» TASK INSTRUCTIONS:
Print each record exactly as it appears, but drop the images.

» GIVEN DATA:
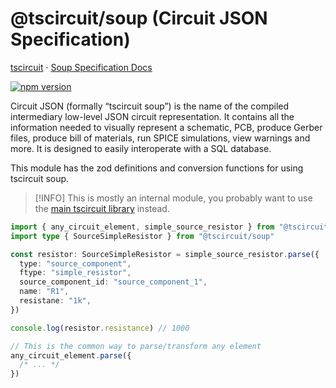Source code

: # @tscircuit/soup (Circuit JSON Specification)

[tscircuit](https://github.com/tscircuit/tscircuit) · [Soup Specification Docs](https://docs.tscircuit.com/api-reference/advanced/soup)

[![npm version](https://badge.fury.io/js/%40tscircuit%2Fsoup.svg)](https://badge.fury.io/js/%40tscircuit%2Fsoup)

Circuit JSON (formally “tscircuit soup”) is the name of the compiled intermediary low-level JSON circuit representation. It contains all the information needed to visually represent a schematic, PCB, produce Gerber files, produce bill of materials, run SPICE simulations, view warnings and more. It is designed to easily interoperate with a SQL database.

This module has the zod definitions and conversion functions for using tscircuit soup.

> [!INFO]
> This is mostly an internal module, you probably want to use the [main tscircuit library](https://github.com/tscircuit/tscircuit) instead.

```ts
import { any_circuit_element, simple_source_resistor } from "@tscircuit/soup"
import type { SourceSimpleResistor } from "@tscircuit/soup"

const resistor: SourceSimpleResistor = simple_source_resistor.parse({
  type: "source_component",
  ftype: "simple_resistor",
  source_component_id: "source_component_1",
  name: "R1",
  resistane: "1k",
})

console.log(resistor.resistance) // 1000

// This is the common way to parse/transform any element
any_circuit_element.parse({
  /* ... */
})
```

» SOLVED PROBLEM:
Source code

: # @tscircuit/soup (Circuit JSON Specification)

[tscircuit](https://github.com/tscircuit/tscircuit) · [Soup Specification Docs](https://docs.tscircuit.com/api-reference/advanced/soup)

[![npm version](https://badge.fury.io/js/%40tscircuit%2Fsoup.svg)](https://badge.fury.io/js/%40tscircuit%2Fsoup)

Circuit JSON (formally “tscircuit soup”) is the name of the compiled intermediary low-level JSON circuit representation. It contains all the information needed to visually represent a schematic, PCB, produce Gerber files, produce bill of materials, run SPICE simulations, view warnings and more. It is designed to easily interoperate with a SQL database.

This module has the zod definitions and conversion functions for using tscircuit soup.

> [!INFO]
> This is mostly an internal module, you probably want to use the [main tscircuit library](https://github.com/tscircuit/tscircuit) instead.

```ts
import { any_circuit_element, simple_source_resistor } from "@tscircuit/soup"
import type { SourceSimpleResistor } from "@tscircuit/soup"

const resistor: SourceSimpleResistor = simple_source_resistor.parse({
  type: "source_component",
  ftype: "simple_resistor",
  source_component_id: "source_component_1",
  name: "R1",
  resistane: "1k",
})

console.log(resistor.resistance) // 1000

// This is the common way to parse/transform any element
any_circuit_element.parse({
  /* ... */
})
```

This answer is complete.